Statements in this release that are not historical are forward-looking statements. These statements are based on management's current beliefs and expectations. The forward-looking statements in this release are subject to uncertainty and changes in circumstances and involve risks and uncertainties that may affect the company's operations, markets, products, services, prices and other factors as discussed in the Huntsman companies' filings with the U.S. Securities and Exchange Commission. Significant risks and uncertainties may relate to, but are not limited to, financial, economic, competitive, environmental, political, legal, regulatory and technological factors. In addition, the completion of any transactions described in this release is subject to a number of uncertainties and to negotiation and execution of definitive agreements among the parties and closing will be subject to approvals and other customary conditions.
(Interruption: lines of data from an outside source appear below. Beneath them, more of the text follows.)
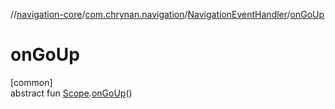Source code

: //[navigation-core](../../../index.md)/[com.chrynan.navigation](../index.md)/[NavigationEventHandler](index.md)/[onGoUp](on-go-up.md)

# onGoUp

[common]\
abstract fun [Scope](index.md).[onGoUp](on-go-up.md)()
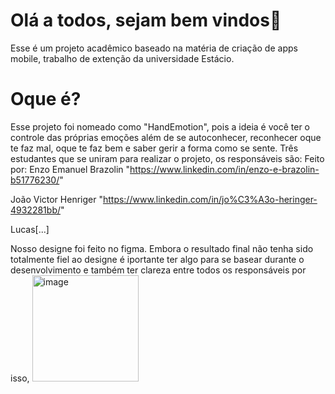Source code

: # Olá a todos, sejam bem vindos👋

Esse é um projeto acadêmico baseado na matéria de criação de apps mobile, trabalho de extenção da universidade Estácio. 

# Oque é?

Esse projeto foi nomeado como "HandEmotion", pois a ideia é você ter o controle das próprias emoções além de se autoconhecer, reconhecer oque te faz mal, oque te faz bem e saber gerir a forma como se sente.
Três estudantes que se uniram para realizar o projeto, os responsáveis são:
   Feito por: Enzo Emanuel Brazolin "https://www.linkedin.com/in/enzo-e-brazolin-b51776230/"
   
   João Victor Henriger "https://www.linkedin.com/in/jo%C3%A3o-heringer-4932281bb/"
  

   Lucas[...]

Nosso designe foi feito no figma. Embora o resultado final não tenha sido totalmente fiel ao designe é iportante ter algo para se basear durante o desenvolvimento e também ter clareza entre todos os responsáveis por isso,
<img width="170" alt="image" src="https://github.com/user-attachments/assets/0746ec7e-b0d2-4aca-a567-0fc1b44ece1b">
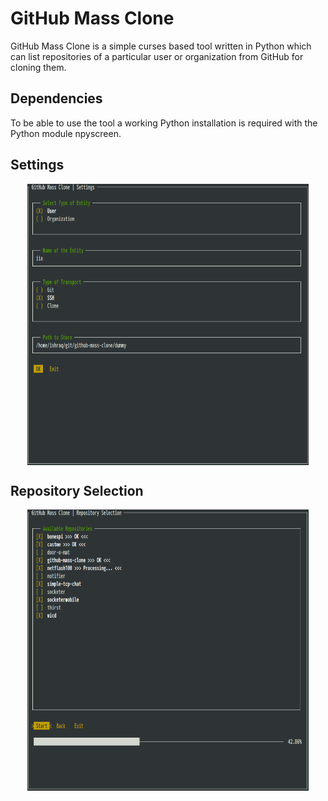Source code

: GitHub Mass Clone
=================

GitHub Mass Clone is a simple curses based tool written in Python which can list
repositories of a particular user or organization from GitHub for cloning them.

Dependencies
------------

To be able to use the tool a working Python installation is required with the
Python module npyscreen.

Settings
--------

<p align="center">
    <img align="center" src="https://github.com/iia/github-mass-clone/blob/master/github_images/settings.png" width="450" height="450" />
</p>

Repository Selection
--------------------

<p align="center">
    <img align="center" src="https://github.com/iia/github-mass-clone/blob/master/github_images/progress.png" width="450" height="450" />
</p>
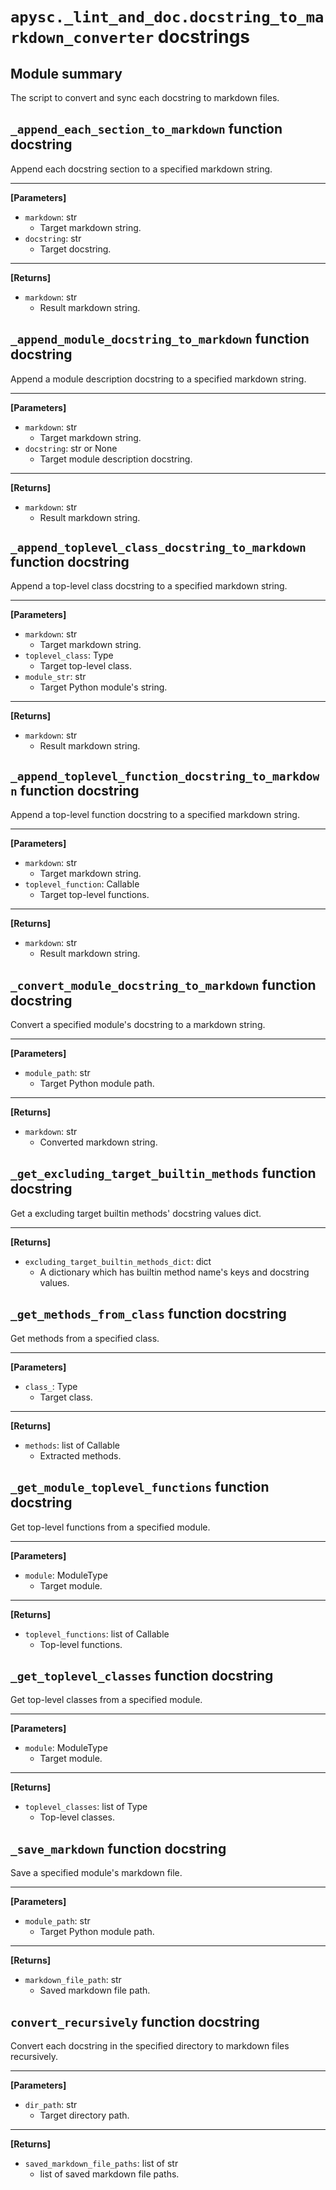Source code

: # `apysc._lint_and_doc.docstring_to_markdown_converter` docstrings

## Module summary

The script to convert and sync each docstring to markdown files.

## `_append_each_section_to_markdown` function docstring

Append each docstring section to a specified markdown string.<hr>

**[Parameters]**

- `markdown`: str
  - Target markdown string.
- `docstring`: str
  - Target docstring.

<hr>

**[Returns]**

- `markdown`: str
  - Result markdown string.

## `_append_module_docstring_to_markdown` function docstring

Append a module description docstring to a specified markdown string.<hr>

**[Parameters]**

- `markdown`: str
  - Target markdown string.
- `docstring`: str or None
  - Target module description docstring.

<hr>

**[Returns]**

- `markdown`: str
  - Result markdown string.

## `_append_toplevel_class_docstring_to_markdown` function docstring

Append a top-level class docstring to a specified markdown string.<hr>

**[Parameters]**

- `markdown`: str
  - Target markdown string.
- `toplevel_class`: Type
  - Target top-level class.
- `module_str`: str
  - Target Python module's string.

<hr>

**[Returns]**

- `markdown`: str
  - Result markdown string.

## `_append_toplevel_function_docstring_to_markdown` function docstring

Append a top-level function docstring to a specified markdown string.<hr>

**[Parameters]**

- `markdown`: str
  - Target markdown string.
- `toplevel_function`: Callable
  - Target top-level functions.

<hr>

**[Returns]**

- `markdown`: str
  - Result markdown string.

## `_convert_module_docstring_to_markdown` function docstring

Convert a specified module's docstring to a markdown string.<hr>

**[Parameters]**

- `module_path`: str
  - Target Python module path.

<hr>

**[Returns]**

- `markdown`: str
  - Converted markdown string.

## `_get_excluding_target_builtin_methods` function docstring

Get a excluding target builtin methods' docstring values dict.<hr>

**[Returns]**

- `excluding_target_builtin_methods_dict`: dict
  - A dictionary which has builtin method name's keys and docstring values.

## `_get_methods_from_class` function docstring

Get methods from a specified class.<hr>

**[Parameters]**

- `class_`: Type
  - Target class.

<hr>

**[Returns]**

- `methods`: list of Callable
  - Extracted methods.

## `_get_module_toplevel_functions` function docstring

Get top-level functions from a specified module.<hr>

**[Parameters]**

- `module`: ModuleType
  - Target module.

<hr>

**[Returns]**

- `toplevel_functions`: list of Callable
  - Top-level functions.

## `_get_toplevel_classes` function docstring

Get top-level classes from a specified module.<hr>

**[Parameters]**

- `module`: ModuleType
  - Target module.

<hr>

**[Returns]**

- `toplevel_classes`: list of Type
  - Top-level classes.

## `_save_markdown` function docstring

Save a specified module's markdown file.<hr>

**[Parameters]**

- `module_path`: str
  - Target Python module path.

<hr>

**[Returns]**

- `markdown_file_path`: str
  - Saved markdown file path.

## `convert_recursively` function docstring

Convert each docstring in the specified directory to markdown files recursively.<hr>

**[Parameters]**

- `dir_path`: str
  - Target directory path.

<hr>

**[Returns]**

- `saved_markdown_file_paths`: list of str
  - list of saved markdown file paths.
Accordingly, there can be no assurance that such transactions will be completed or that the company's expectations will be realized. The company assumes no obligation to provide revisions to any forward-looking statements should circumstances change, except as otherwise required by applicable laws.
About Flint Hills Resources:
Flint Hills Resources is a leading producer of fuels, base oils for lubricants, and other petrochemical products, based in Wichita, Kan. It owns refineries in Alaska, Minnesota and Texas, a chemical intermediates plant near Joliet, Ill., pipelines, and an interest in Excel Paralubes in Westlake, La. The company produces pseudocumene at its Corpus Christi, Texas, facility, as well as other building-block chemicals such as metaxylene, orthoxylene, paraxylene, benzene, cumene and toluene. In Illinois, the company produces maleic anhydride, trimellitic anhydride and purified isophthalic acid.
Flint Hills Resources became an independent, wholly owned subsidiary of Koch Industries, Inc., in January, 2002 in order to focus on growth opportunities. This proposed acquisition is a direct result of that business mandate, and adds to assets acquired in 2003 and 2004.